Chadwick wrote extensively throughout his life, but there is one work in particular I wish to commend and encourage you to obtain and read. It is his volume, ‘The Early Church’ which he penned for The Penguin History of the Church. First published in 1967, the volume was revised and updated by Chadwick in 1993. You can easily find it in paperback and at just over 300 pages it is not a “daunting read”. There are very few footnotes (a restriction that Chadwick regretted), but the index is complete and extensive. This is a book that has been written in a clear prose style that makes it a delight to read. Chadwick covers the arc of the Church from its Jewish origins through to the time of Jerome and Augustine in the fifth century. There are specific chapters on the rise of asceticism and on the development of Christian worship, music and art. Best of all, there is no special pleading for any sectarian position or approach to Church history.

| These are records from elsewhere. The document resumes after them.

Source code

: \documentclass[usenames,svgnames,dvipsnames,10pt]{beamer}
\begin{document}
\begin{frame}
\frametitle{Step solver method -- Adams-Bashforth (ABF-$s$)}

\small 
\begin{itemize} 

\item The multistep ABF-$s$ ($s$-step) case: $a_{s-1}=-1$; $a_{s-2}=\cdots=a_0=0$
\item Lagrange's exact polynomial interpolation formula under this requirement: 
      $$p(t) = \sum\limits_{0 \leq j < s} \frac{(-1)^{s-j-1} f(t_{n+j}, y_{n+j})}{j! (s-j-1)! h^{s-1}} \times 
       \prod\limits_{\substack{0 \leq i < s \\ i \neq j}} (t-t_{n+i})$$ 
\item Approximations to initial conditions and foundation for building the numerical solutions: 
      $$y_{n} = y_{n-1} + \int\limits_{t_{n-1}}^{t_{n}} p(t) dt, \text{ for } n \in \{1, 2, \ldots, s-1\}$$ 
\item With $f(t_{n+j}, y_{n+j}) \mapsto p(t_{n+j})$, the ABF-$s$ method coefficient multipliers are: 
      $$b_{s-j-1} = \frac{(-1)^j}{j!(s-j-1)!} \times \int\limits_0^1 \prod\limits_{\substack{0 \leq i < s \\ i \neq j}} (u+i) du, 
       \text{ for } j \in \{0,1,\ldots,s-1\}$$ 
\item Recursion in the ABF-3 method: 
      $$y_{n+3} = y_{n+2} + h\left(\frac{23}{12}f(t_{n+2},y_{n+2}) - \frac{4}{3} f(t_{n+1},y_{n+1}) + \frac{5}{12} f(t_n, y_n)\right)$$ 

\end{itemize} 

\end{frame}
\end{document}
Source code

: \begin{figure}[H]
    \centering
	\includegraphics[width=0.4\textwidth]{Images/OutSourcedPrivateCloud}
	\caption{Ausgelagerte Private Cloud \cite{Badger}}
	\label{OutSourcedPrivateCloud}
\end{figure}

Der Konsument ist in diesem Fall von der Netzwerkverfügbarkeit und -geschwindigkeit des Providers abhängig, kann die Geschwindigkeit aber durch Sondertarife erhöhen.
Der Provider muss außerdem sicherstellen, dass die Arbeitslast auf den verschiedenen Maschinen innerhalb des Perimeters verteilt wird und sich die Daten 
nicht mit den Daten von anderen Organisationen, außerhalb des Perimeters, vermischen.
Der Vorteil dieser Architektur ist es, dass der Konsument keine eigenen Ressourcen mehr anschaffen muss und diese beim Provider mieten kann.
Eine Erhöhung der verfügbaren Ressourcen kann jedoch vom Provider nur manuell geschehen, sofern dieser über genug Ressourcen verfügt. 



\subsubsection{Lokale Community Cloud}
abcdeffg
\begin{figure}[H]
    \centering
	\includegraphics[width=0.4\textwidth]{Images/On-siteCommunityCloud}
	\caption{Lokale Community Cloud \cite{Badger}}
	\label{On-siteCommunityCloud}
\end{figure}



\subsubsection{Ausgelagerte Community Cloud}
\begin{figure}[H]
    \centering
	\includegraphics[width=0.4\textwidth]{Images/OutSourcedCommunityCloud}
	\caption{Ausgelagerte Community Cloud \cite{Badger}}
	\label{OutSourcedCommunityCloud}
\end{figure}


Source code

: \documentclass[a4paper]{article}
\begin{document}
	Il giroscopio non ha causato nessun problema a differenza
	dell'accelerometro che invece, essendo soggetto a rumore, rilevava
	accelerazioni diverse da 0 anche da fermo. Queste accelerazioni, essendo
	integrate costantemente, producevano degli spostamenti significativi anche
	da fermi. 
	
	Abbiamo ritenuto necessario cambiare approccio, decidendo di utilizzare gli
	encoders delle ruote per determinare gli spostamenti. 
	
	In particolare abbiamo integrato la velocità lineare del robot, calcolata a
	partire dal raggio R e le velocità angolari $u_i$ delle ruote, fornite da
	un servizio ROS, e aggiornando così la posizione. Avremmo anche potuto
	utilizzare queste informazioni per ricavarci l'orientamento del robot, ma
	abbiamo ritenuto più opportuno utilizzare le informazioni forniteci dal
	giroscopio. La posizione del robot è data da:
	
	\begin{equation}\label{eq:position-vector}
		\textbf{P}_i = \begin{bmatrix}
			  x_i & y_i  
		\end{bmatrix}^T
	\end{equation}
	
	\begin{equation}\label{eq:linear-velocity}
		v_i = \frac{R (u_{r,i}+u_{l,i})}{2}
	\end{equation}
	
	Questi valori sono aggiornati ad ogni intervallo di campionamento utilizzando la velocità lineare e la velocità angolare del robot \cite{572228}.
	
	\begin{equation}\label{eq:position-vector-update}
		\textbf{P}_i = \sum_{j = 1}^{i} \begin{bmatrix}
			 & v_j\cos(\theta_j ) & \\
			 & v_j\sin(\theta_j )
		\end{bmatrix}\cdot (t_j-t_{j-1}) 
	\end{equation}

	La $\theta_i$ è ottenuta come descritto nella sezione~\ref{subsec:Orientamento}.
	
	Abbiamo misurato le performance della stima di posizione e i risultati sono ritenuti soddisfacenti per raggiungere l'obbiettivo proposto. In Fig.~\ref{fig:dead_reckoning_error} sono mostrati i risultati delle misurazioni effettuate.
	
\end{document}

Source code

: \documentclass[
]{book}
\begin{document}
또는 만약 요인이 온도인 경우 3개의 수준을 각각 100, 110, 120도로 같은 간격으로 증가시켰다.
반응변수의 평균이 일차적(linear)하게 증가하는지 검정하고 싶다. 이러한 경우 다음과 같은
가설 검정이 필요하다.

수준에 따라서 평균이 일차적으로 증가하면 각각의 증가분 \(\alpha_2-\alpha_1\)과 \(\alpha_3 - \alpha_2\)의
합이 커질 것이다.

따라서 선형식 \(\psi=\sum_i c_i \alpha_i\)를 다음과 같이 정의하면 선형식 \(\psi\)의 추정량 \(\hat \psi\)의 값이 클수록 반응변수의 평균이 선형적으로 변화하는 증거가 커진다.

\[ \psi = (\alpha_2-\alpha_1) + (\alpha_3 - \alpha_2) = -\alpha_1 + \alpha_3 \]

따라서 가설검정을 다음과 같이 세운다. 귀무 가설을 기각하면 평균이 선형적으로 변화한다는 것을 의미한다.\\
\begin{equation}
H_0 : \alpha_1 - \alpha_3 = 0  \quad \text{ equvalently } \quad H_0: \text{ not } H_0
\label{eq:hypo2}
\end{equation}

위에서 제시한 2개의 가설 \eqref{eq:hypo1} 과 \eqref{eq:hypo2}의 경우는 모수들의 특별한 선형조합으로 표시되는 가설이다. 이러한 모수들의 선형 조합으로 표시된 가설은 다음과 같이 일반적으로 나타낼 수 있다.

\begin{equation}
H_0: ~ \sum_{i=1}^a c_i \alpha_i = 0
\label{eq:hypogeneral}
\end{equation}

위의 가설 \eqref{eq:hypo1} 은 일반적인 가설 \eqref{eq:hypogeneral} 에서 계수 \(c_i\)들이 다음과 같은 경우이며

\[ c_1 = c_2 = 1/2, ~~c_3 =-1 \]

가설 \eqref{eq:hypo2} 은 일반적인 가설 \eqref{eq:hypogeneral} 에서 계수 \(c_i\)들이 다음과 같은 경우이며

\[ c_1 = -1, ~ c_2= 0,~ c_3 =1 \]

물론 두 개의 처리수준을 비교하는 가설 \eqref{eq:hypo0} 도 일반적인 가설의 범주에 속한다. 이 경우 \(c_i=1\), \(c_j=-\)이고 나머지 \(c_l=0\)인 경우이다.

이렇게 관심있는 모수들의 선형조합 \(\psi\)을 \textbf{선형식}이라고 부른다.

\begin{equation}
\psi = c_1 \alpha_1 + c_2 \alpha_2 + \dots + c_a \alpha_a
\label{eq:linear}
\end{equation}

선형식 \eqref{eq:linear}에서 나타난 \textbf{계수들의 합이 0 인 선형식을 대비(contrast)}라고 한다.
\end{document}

I think Chadwick was singularly suited to write a popular history of this sort. He began his clerical life in the evangelical wing of the Church of England and retained the values he learned there throughout the rest of his life. Despite strong convictions, it is said that he would never engage in an argument or take a combative stance. Although he was deeply involved with academia through all of his adult life (he had a personal library of over 20,000 volumes), he retained his deep connection to the Church of England, never seeing a conflict between these two worlds. He also looked beyond the Church of England to the wider Church serving on Anglican commissions in dialogue with both the Roman Catholic and Eastern Orthodox Churches. At one point in these discussions, Pope John Paul II presented Chadwick with the gift of a stole. Chadwick treasured the gift and left instructions that it was to be placed on top of his coffin at his funeral service, which was to be held according to the 1662 Book of Common Prayer and, in a nod to his love of music and his evangelical heart, was to include the spiritual, ‘Steal Away’. He remained who he was to the very end.
So, I commend this book to you as a chance to enter into the early centuries of the Church – to learn, to be delighted, to be encouraged and, hopefully, to be challenged. Above all, I recommend this book to you to remember who we are as the Church. As Chadwick once remarked, “Nothing is sadder than someone who has lost his memory, and the church which has lost its memory is in the same state of senility.”
This book may provide some small antidote…
This is my reading for this week…I’m wondering if we can get enough people doing likewise to do it here together…
A wonderful idea! I read it again this last week. Still a delight…
I have a copy. I’ll read it along with you guys.
(Back into lurk-mode for a few more weeks.)
I notice I have a few bookmarks in my copy, at places where he talks about how the early Church was Bishop- Priest (elder) -Deacon organized. I remember arguing with some of you folks about this years ago.
“What goes round, comes round”…
Notre Dame Cathedral in Paris is on fire.
Lord, have mercy.
I just picked up a copy through the blog article link. Reading it together would be fun, but I chose the free slow mail, so I might not receive mine for a week or 10 days.
I know… just there a few weeks ago… I’m heartsick.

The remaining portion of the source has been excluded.